Toyota Motor Corp. aims for a commercial solid-state battery as soon as 2027. Charging time, one of the main drawbacks of electric vehicles, will get shortened to 10 minutes or less, the company said in a statement.
It plans to deliver 1.5 million EVs in 2026 by expanding its battery EV lineup and developing technology.
“With the evolution of the vehicle’s operating system, the next-generation battery EV will also enable customization of the ‘driving feel,’ with a focus on acceleration, turning and stopping,” it said.
EV owners usually have charging stations in their homes and keep their cars plugged in overnight to recharge. That’s one of the main reasons Toyota has long insisted that hybrids are a better solution. A hybrid recharges as the car runs, but it also has a gasoline engine in addition to an electric motor.
Toyota President Koji Sato has said the company must play catchup after falling behind in the EV sector.
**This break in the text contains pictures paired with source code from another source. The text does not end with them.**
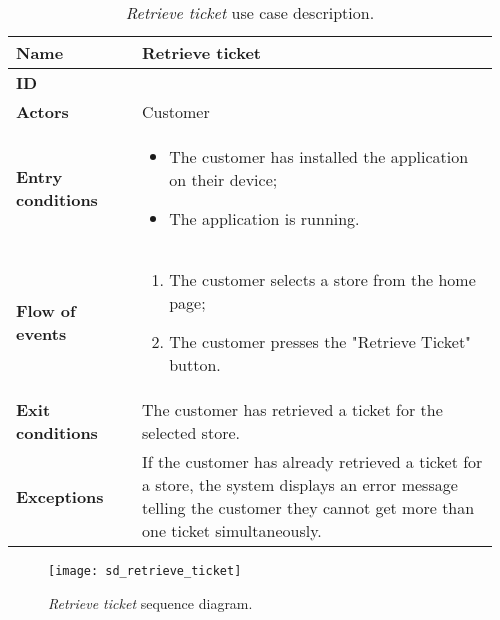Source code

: 	\begin{table}[H]
    	\centering
		\begin{tabular}{@{}p{0.25\linewidth}p{0.71\linewidth}@{}}
			\toprule
			\textbf{Name} & Retrieve ticket \\

			\midrule
			\textbf{ID} & \usecaseindex ~\\
			\midrule
			\textbf{Actors} & Customer \\
			\midrule
			\textbf{Entry conditions} &
				\begin{itemize}[leftmargin=.4cm,noitemsep,topsep=0pt,before=\vspace{-3mm},after=\vspace{-4mm}]
					\item The customer has installed the application on their device;
					\item The application is running.
				\end{itemize} \\
			\midrule
			\textbf{Flow of events} &
				\begin{enumerate}[label=\roman*.,leftmargin=.5cm,noitemsep,topsep=0pt,before=\vspace{-3mm},after=\vspace{-4mm}]
					\item The customer selects a store from the home page;
					\item The customer presses the "Retrieve Ticket" button.
				\end{enumerate} \\
			\midrule
			\textbf{Exit conditions} & The customer has retrieved a ticket for the selected store. \\
			\midrule
			\textbf{Exceptions} & If the customer has already retrieved a ticket for a store, the system displays an error message telling the customer they cannot get more than one ticket simultaneously. \\

			\bottomrule
		\end{tabular}
		\caption{\textit{Retrieve ticket} use case description.}
	\end{table}

	\begin{figure}[H]
		\centering
		\texttt{[image: sd\_retrieve\_ticket]}
		\caption{\textit{Retrieve ticket} sequence diagram.}
	\end{figure}

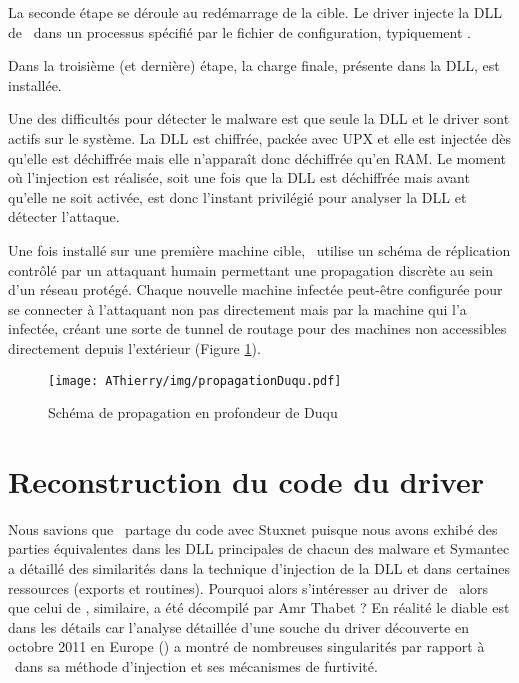 La seconde étape se déroule au redémarrage de la cible.
Le driver injecte la DLL de \Duqu\ dans un processus spécifié par le fichier de configuration, typiquement \service.

Dans la troisième (et dernière) étape, la charge finale, présente dans la DLL, est installée.

Une des difficultés pour détecter le malware est que seule la DLL et le driver sont actifs sur le système. La DLL est chiffrée, packée avec UPX et elle est injectée dès qu'elle est déchiffrée mais elle n'apparaît donc déchiffrée qu'en RAM. Le moment où l'injection est réalisée, soit une fois que la DLL est déchiffrée mais avant qu'elle ne soit activée, est donc l'instant privilégié pour analyser la DLL et détecter l'attaque.


Une fois installé sur une première machine cible, \Duqu\ utilise un schéma de réplication contrôlé par un attaquant humain permettant une propagation discrète au sein d'un réseau protégé. Chaque nouvelle
machine infectée peut-être configurée pour se connecter à l'attaquant non pas directement mais par la machine qui l'a infectée, créant une sorte de tunnel de routage pour des machines non accessibles directement
depuis l'extérieur (Figure \ref{fig:AThierry_propagationDuqu}). 

\begin{figure}
\begin{center}
 \texttt{[image: AThierry/img/propagationDuqu.pdf]}
\end{center}
\caption{Schéma de propagation en profondeur de Duqu}
\label{fig:AThierry_propagationDuqu}
\end{figure}


\section{Reconstruction du code du driver}
Nous savions que \Duqu\ partage du code avec Stuxnet puisque nous avons exhibé des parties équivalentes dans les DLL principales de chacun des malware \cite{AThierry_REAT12} et Symantec a détaillé des similarités dans la technique d'injection de la DLL et dans certaines ressources (exports et routines).
Pourquoi alors s'intéresser au driver de \Duqu\ alors que celui de \Stuxnet, similaire, a été décompilé par Amr Thabet \cite{AThierry_ThabetDriver} ?
En réalité le diable est dans les détails car l'analyse détaillée d'une souche du driver découverte en octobre 2011 en Europe (\driver) a montré de nombreuses singularités par rapport à \Stuxnet\ dans sa méthode d'injection et ses mécanismes de furtivité.

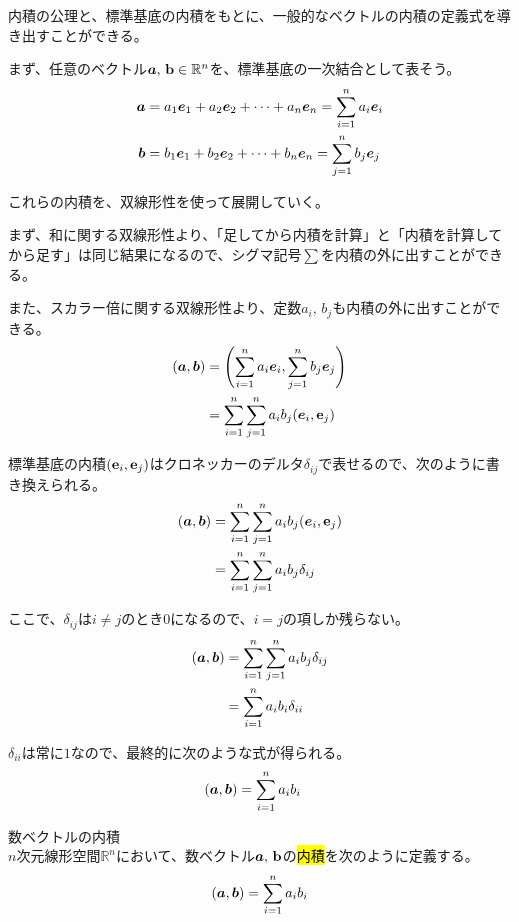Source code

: \documentclass[../../imaging-math]{subfiles}
\begin{document}
内積の公理と、標準基底の内積をもとに、一般的なベクトルの内積の定義式を導き出すことができる。

\br

まず、任意のベクトル$\vb*{a},\, \vb{b} \in \mathbb{R}^n$を、標準基底の一次結合として表そう。
\begin{align*}
  \vb*{a} & = a_1 \vb*{e}_1 + a_2 \vb*{e}_2 + \cdots + a_n \vb*{e}_n = \sum_{i=1}^n a_i \vb*{e}_i \\
  \vb*{b} & = b_1 \vb*{e}_1 + b_2 \vb*{e}_2 + \cdots + b_n \vb*{e}_n = \sum_{j=1}^n b_j \vb*{e}_j
\end{align*}

これらの内積を、双線形性を使って展開していく。

まず、和に関する双線形性より、「足してから内積を計算」と「内積を計算してから足す」は同じ結果になるので、シグマ記号$\sum$を内積の外に出すことができる。

また、スカラー倍に関する双線形性より、定数$a_i, \, b_j$も内積の外に出すことができる。
\begin{align*}
  (\vb*{a}, \vb*{b}) & = \Biggl( \sum_{i=1}^n a_i \vb*{e}_i, \sum_{j=1}^n b_j \vb*{e}_j \Biggr) \\
                     & = \sum_{i=1}^n \sum_{j=1}^n a_i b_j (\vb*{e}_i, \vb{e}_j)
\end{align*}

標準基底の内積$(\vb{e}_i, \vb{e}_j)$はクロネッカーのデルタ$\delta_{ij}$で表せるので、次のように書き換えられる。
\begin{align*}
  (\vb*{a}, \vb*{b}) & = \sum_{i=1}^n \sum_{j=1}^n a_i b_j (\vb*{e}_i, \vb{e}_j) \\
                     & = \sum_{i=1}^n \sum_{j=1}^n a_i b_j \delta_{ij}
\end{align*}

ここで、$\delta_{ij}$は$i \neq j$のとき$0$になるので、$i = j$の項しか残らない。
\begin{align*}
  (\vb*{a}, \vb*{b}) & = \sum_{i=1}^n \sum_{j=1}^n a_i b_j \delta_{ij} \\
                     & = \sum_{i=1}^n a_i b_i \delta_{ii}
\end{align*}

$\delta_{ii}$は常に$1$なので、最終的に次のような式が得られる。
\begin{align*}
  (\vb*{a}, \vb*{b}) & = \sum_{i=1}^n a_i b_i
\end{align*}

\begin{definition}{数ベクトルの内積}\quad\\
  $n$次元線形空間$\mathbb{R}^n$において、数ベクトル$\vb*{a},\, \vb{b}$の\hl{内積}を次のように定義する。
  \Large
  \begin{equation*}
    (\vb*{a}, \vb*{b}) = \sum_{i=1}^n a_i b_i
  \end{equation*}
\end{definition}
\end{document}
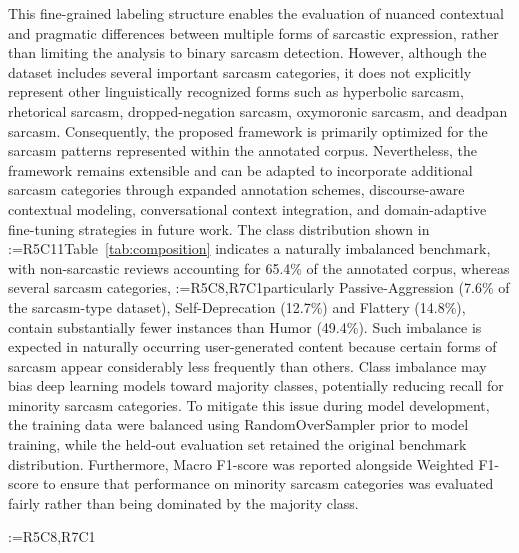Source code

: \documentclass[a4paper,fleqn]{cas-sc}
\makeatletter
\newif\iftracked
\newcommand{\rv@setcolour}[1]{%
  \IfStrEq{#1}{R7C7}{\color{rvEdit}}{%
    \IfSubStr{#1}{R5}{\IfSubStr{#1}{R7}{\color{rvBoth}}{\color{rvFive}}}{\color{rvSeven}}}}
\newcommand{\rv@tag}[1]{\textsuperscript{\sffamily\bfseries\scriptsize[\StrSubstitute{#1}{,}{, }]}\,}
\newcommand{\rv@recordone}[1]{%
  \edef\rv@i{#1}%
  \ifcsdef{rv@n@\rv@i}{}{\csgdef{rv@n@\rv@i}{0}}%
  \csxdef{rv@n@\rv@i}{\the\numexpr\csuse{rv@n@\rv@i}+1\relax}%
  \begingroup\edef\@currentlabel{\rv@i}\label{rv:\rv@i:\csuse{rv@n@\rv@i}}\endgroup}
\newcommand{\rv@record}[1]{\@for\rv@id:=#1\do{\expandafter\rv@recordone\expandafter{\rv@id}}}
\DeclareRobustCommand{\rcdel}[2]{\rv@record{#1}\iftracked{\rv@setcolour{#1}\rv@tag{#1}\rv@strike{#2}}\else\unskip\fi}
\DeclareRobustCommand{\rcrep}[3]{\rv@record{#1}\iftracked{\rv@setcolour{#1}\rv@tag{#1}\rv@strike{#2} #3}\else#3\fi}
\makeatother
\begin{document}
This fine-grained labeling structure enables the evaluation of nuanced contextual and pragmatic differences between multiple forms of sarcastic expression, rather than limiting the analysis to binary sarcasm detection. However, although the dataset includes several important sarcasm categories, it does not explicitly represent other linguistically recognized forms such as hyperbolic sarcasm, rhetorical sarcasm, dropped-negation sarcasm, oxymoronic sarcasm, and deadpan sarcasm. Consequently, the proposed framework is primarily optimized for the sarcasm patterns represented within the annotated corpus. Nevertheless, the framework remains extensible and can be adapted to incorporate additional sarcasm categories through expanded annotation schemes, discourse-aware contextual modeling, conversational context integration, and domain-adaptive fine-tuning strategies in future work. The class distribution shown in \rcrep{R5C11}{Table 3}{Table~\ref{tab:composition}} indicates a naturally imbalanced benchmark, with non-sarcastic reviews accounting for 65.4\% of the annotated corpus, whereas several sarcasm categories, \rcrep{R5C8,R7C1}{particularly Self-Deprecation (2.6\%), Passive Aggression (4.4\%), and Flattery (5.1\%), contain substantially fewer training instances}{particularly Passive-Aggression (7.6\% of the sarcasm-type dataset), Self-Deprecation (12.7\%) and Flattery (14.8\%), contain substantially fewer instances than Humor (49.4\%)}. Such imbalance is expected in naturally occurring user-generated content because certain forms of sarcasm appear considerably less frequently than others. Class imbalance may bias deep learning models toward majority classes, potentially reducing recall for minority sarcasm categories. To mitigate this issue during model development, the training data were balanced using RandomOverSampler prior to model training, while the held-out evaluation set retained the original benchmark distribution. Furthermore, Macro F1-score was reported alongside Weighted F1-score to ensure that performance on minority sarcasm categories was evaluated fairly rather than being dominated by the majority class.

\rcdel{R5C8,R7C1}{One inconsistency in the label mapping should be reported explicitly rather than corrected silently. In the source publication that introduced this benchmark, the category Passive Aggression is reported with 439 instances and Self-Deprecation with 263 instances. In the label mapping used by the result files of the present study, the counts are associated with the categories in the opposite order, so that Self-Deprecation carries 439 instances and Passive-Aggression carries 263 instances. The class supports observed in the held-out test partitions, namely 65 and 40 instances respectively, are consistent with the mapping used in our result files. We have therefore reported the class names exactly as they appear in the experimental output rather than reassigning them, and we note that readers comparing the per-class results in Section 6 against the source publication should account for this discrepancy. Resolving which of the two mappings reflects the original annotation requires access to the original annotation records and is identified as an open item.}
\end{document}
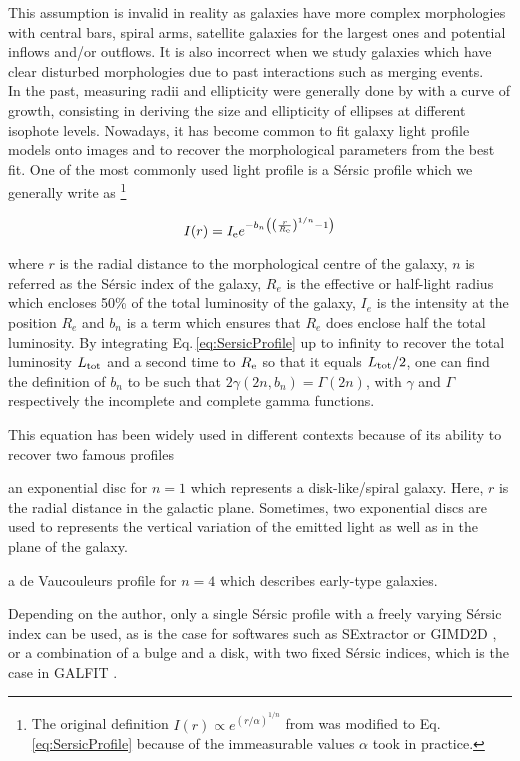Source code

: This assumption is invalid in reality as galaxies have more complex morphologies with central bars, spiral arms, satellite galaxies for the largest ones and potential inflows and/or outflows. It is also incorrect when we study galaxies which have clear disturbed morphologies due to past interactions such as merging events.  \\

In the past, measuring radii and ellipticity were generally done by with a curve of growth, consisting in deriving the size and ellipticity of ellipses at different isophote levels. Nowadays, it has become common to fit galaxy light profile models onto images and to recover the morphological parameters from the best fit. One of the most commonly used light profile is a Sérsic profile which we generally write as \footnote{The original definition $I(r) \propto e^{(r/\alpha)^{1/n}}$ from  was modified to Eq.\,\ref{eq:SersicProfile} because of the immeasurable values $\alpha$ took in practice.} 

\begin{equation}
    \label{eq:SersicProfile}
    I(r) = I_{\rm{e}} e^{ - b_n \left ( \left  ( \frac{r}{R_{\rm{e}}}  \right )^{1/n} - 1 \right ) }
\end{equation}

where $r$ is the radial distance to the morphological centre of the galaxy, $n$ is referred as the Sérsic index of the galaxy, $R_e$ is the effective or half-light radius which encloses 50\% of the total luminosity of the galaxy, $I_e$ is the intensity at the position $R_e$ and $b_n$ is a term which ensures that $R_e$ does enclose half the total luminosity. By integrating Eq.\,\ref{eq:SersicProfile} up to infinity to recover the total luminosity $L_{\rm{tot}}$ and a second time to $R_{\rm{e}}$ so that it equals $L_{\rm{tot}}/2$, one can find the definition of $b_n$ to be such that $2 \gamma (2n, b_n) = \Gamma (2n)$, with $\gamma$ and $\Gamma$ respectively the incomplete and complete gamma functions.

This equation has been widely used in different contexts because of its ability to recover two famous profiles
\begin{enumerate*}[label={(\alph*)}]
    \item an exponential disc for $n = 1$ which represents a disk-like/spiral galaxy. Here, $r$ is the radial distance in the galactic plane. Sometimes, two exponential discs are used to represents the vertical variation of the emitted light as well as in the plane of the galaxy. 
    \item a de Vaucouleurs profile for $n = 4$ which describes early-type galaxies.
\end{enumerate*}
Depending on the author, only a single Sérsic profile with a freely varying Sérsic index can be used, as is the case for softwares such as SExtractor  or GIMD2D , or a combination of a bulge and a disk, with two fixed Sérsic indices, which is the case in GALFIT . \\

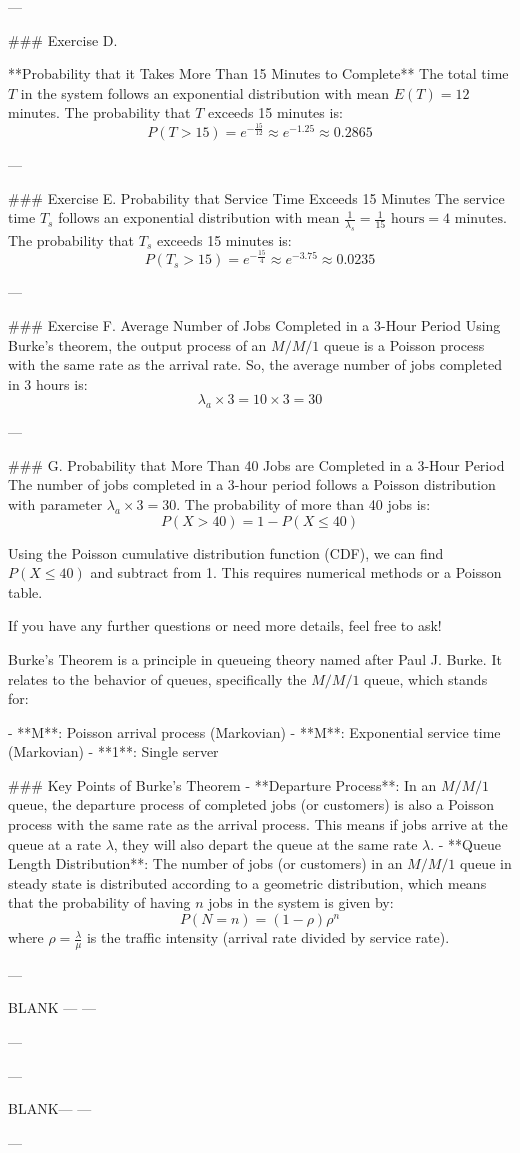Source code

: ---

### Exercise D. 


**Probability that it Takes More Than 15 Minutes to Complete**
The total time $T$ in the system follows an exponential distribution with mean $E(T) = 12$ minutes. The probability that $T$ exceeds 15 minutes is:
$$P(T > 15) = e^{-\frac{15}{12}} \approx e^{-1.25} \approx 0.2865$$

---

### Exercise E. 
Probability that Service Time Exceeds 15 Minutes
The service time $T_s$ follows an exponential distribution with mean $\frac{1}{\lambda_s} = \frac{1}{15} \text{ hours} = 4 \text{ minutes}$. The probability that $T_s$ exceeds 15 minutes is:
$$P(T_s > 15) = e^{-\frac{15}{4}} \approx e^{-3.75} \approx 0.0235$$

---

### Exercise F.
 Average Number of Jobs Completed in a 3-Hour Period
Using Burke's theorem, the output process of an $M/M/1$ queue is a Poisson process with the same rate as the arrival rate. So, the average number of jobs completed in 3 hours is:
$$\lambda_a \times 3 = 10 \times 3 = 30$$

---

### G. Probability that More Than 40 Jobs are Completed in a 3-Hour Period
The number of jobs completed in a 3-hour period follows a Poisson distribution with parameter $\lambda_a \times 3 = 30$. The probability of more than 40 jobs is:
$$P(X > 40) = 1 - P(X \leq 40)$$

Using the Poisson cumulative distribution function (CDF), we can find $P(X \leq 40)$ and subtract from 1. This requires numerical methods or a Poisson table.

If you have any further questions or need more details, feel free to ask!

Burke's Theorem is a principle in queueing theory named after Paul J. Burke. It relates to the behavior of queues, specifically the $ M/M/1 $ queue, which stands for:

- **M**: Poisson arrival process (Markovian)
- **M**: Exponential service time (Markovian)
- **1**: Single server

### Key Points of Burke's Theorem
- **Departure Process**: In an $ M/M/1 $ queue, the departure process of completed jobs (or customers) is also a Poisson process with the same rate as the arrival process. This means if jobs arrive at the queue at a rate $ \lambda $, they will also depart the queue at the same rate $ \lambda $.
- **Queue Length Distribution**: The number of jobs (or customers) in an $ M/M/1 $ queue in steady state is distributed according to a geometric distribution, which means that the probability of having $ n $ jobs in the system is given by:
  $$P(N = n) = (1 - \rho) \rho^n$$
  where $ \rho = \frac{\lambda}{\mu} $ is the traffic intensity (arrival rate divided by service rate).


---

BLANK
---
---

---


---

BLANK---
---

---
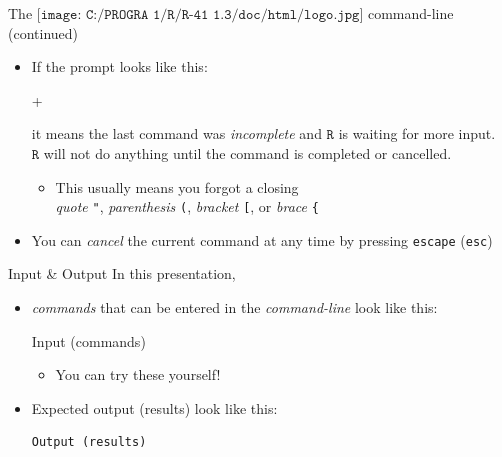 \documentclass[
  ignorenonframetext,
]{beamer}
\newenvironment{Shaded}{\begin{snugshade}}{\end{snugshade}}
\newcommand{\AlertTok}[1]{\textcolor[rgb]{0.94,0.16,0.16}{#1}}
\newcommand{\NormalTok}[1]{#1}
\newcommand{\StringTok}[1]{\textcolor[rgb]{0.31,0.60,0.02}{#1}}
\providecommand{\tightlist}{%
  \setlength{\itemsep}{0pt}\setlength{\parskip}{0pt}}
\begin{document}
\begin{frame}[fragile]{The
\(\texttt{[image: C:/PROGRA~1/R/R-41~1.3/doc/html/logo.jpg]}\)
command-line (continued)}
\protect\hypertarget{the-includegraphicsheight1emcprogra1rr-411.3dochtmllogo.jpg-command-line-continued}{}
\begin{itemize}
\item
  If the prompt looks like this:

\begin{Shaded}
\begin{Highlighting}[]
\NormalTok{+}
\end{Highlighting}
\end{Shaded}

  it means the last command was \emph{incomplete} and \(\texttt{R}\) is
  waiting for more input.\\
  \(\texttt{R}\) will not do anything until the command is completed or
  cancelled.

  \begin{itemize}
  \tightlist
  \item
    This usually means you forgot a closing\\
    \emph{quote} \AlertTok{\texttt{"}}, \emph{parenthesis}
    \AlertTok{\texttt{(}}, \emph{bracket} \AlertTok{\texttt{[}}, or
    \emph{brace} \AlertTok{\texttt{\{}}
  \end{itemize}
\item
  \StringTok{You can \textit{cancel} the current command at any time by pressing \texttt{escape}}
  (\AlertTok{\texttt{esc}})
\end{itemize}
\end{frame}

\begin{frame}[fragile]{Input \& Output}
\protect\hypertarget{input-output}{}
In this presentation,

\begin{itemize}
\item
  \emph{commands} that can be entered in the \emph{command-line} look
  like this:

\begin{Shaded}
\begin{Highlighting}[]
\NormalTok{Input (commands)}
\end{Highlighting}
\end{Shaded}

  \begin{itemize}
  \tightlist
  \item
    You can try these yourself!
  \end{itemize}
\item
  Expected output (results) look like this:

\begin{verbatim}
Output (results)
\end{verbatim}
\end{itemize}
\end{frame}
\end{document}
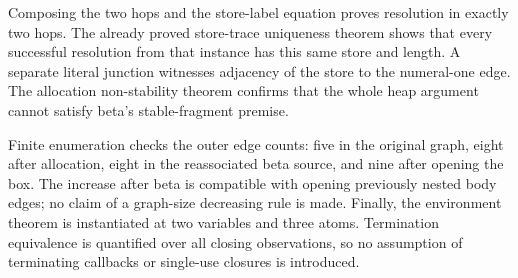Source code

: 









Composing the two hops and the store-label equation proves resolution in
exactly two hops. The already proved store-trace uniqueness theorem shows
that every successful resolution from that instance has this same store and
length. A separate literal junction witnesses adjacency of the store to the
numeral-one edge. The allocation non-stability theorem confirms that the
whole heap argument cannot satisfy beta's stable-fragment premise.

Finite enumeration checks the outer edge counts: five in the original graph,
eight after allocation, eight in the reassociated beta source, and nine after
opening the box. The increase after beta is compatible with opening previously
nested body edges; no claim of a graph-size decreasing rule is made. Finally,
the environment theorem is instantiated at two variables and three atoms.
Termination equivalence is quantified over all closing observations, so no
assumption of terminating callbacks or single-use closures is introduced.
The automaker faced harsh criticism on its climate change commitments at a shareholders’ meeting in Toyota city, central Japan in June.
In its latest announcement, Toyota said it was also working on innovating lithium-ion batteries, the battery type now in most EVs, and wants to offer new affordable options.
Toyota says it is committed to a “hydrogen society” and is continuing to work on models powered by hydrogen, including fuel cell vehicles.
Hydrogen is still expensive and usually made using fossil fuels, although it can be made using renewable energy. Toyota said it’s working with various partners to produce cleaner and cheaper hydrogen.
Toyota, which makes the Prius hybrid, Camry sedan and Lexus luxury models, is also working on second-generation biofuels. Biofuels, such as ethanol, are considered more renewable than fossil fuels though they have other drawbacks.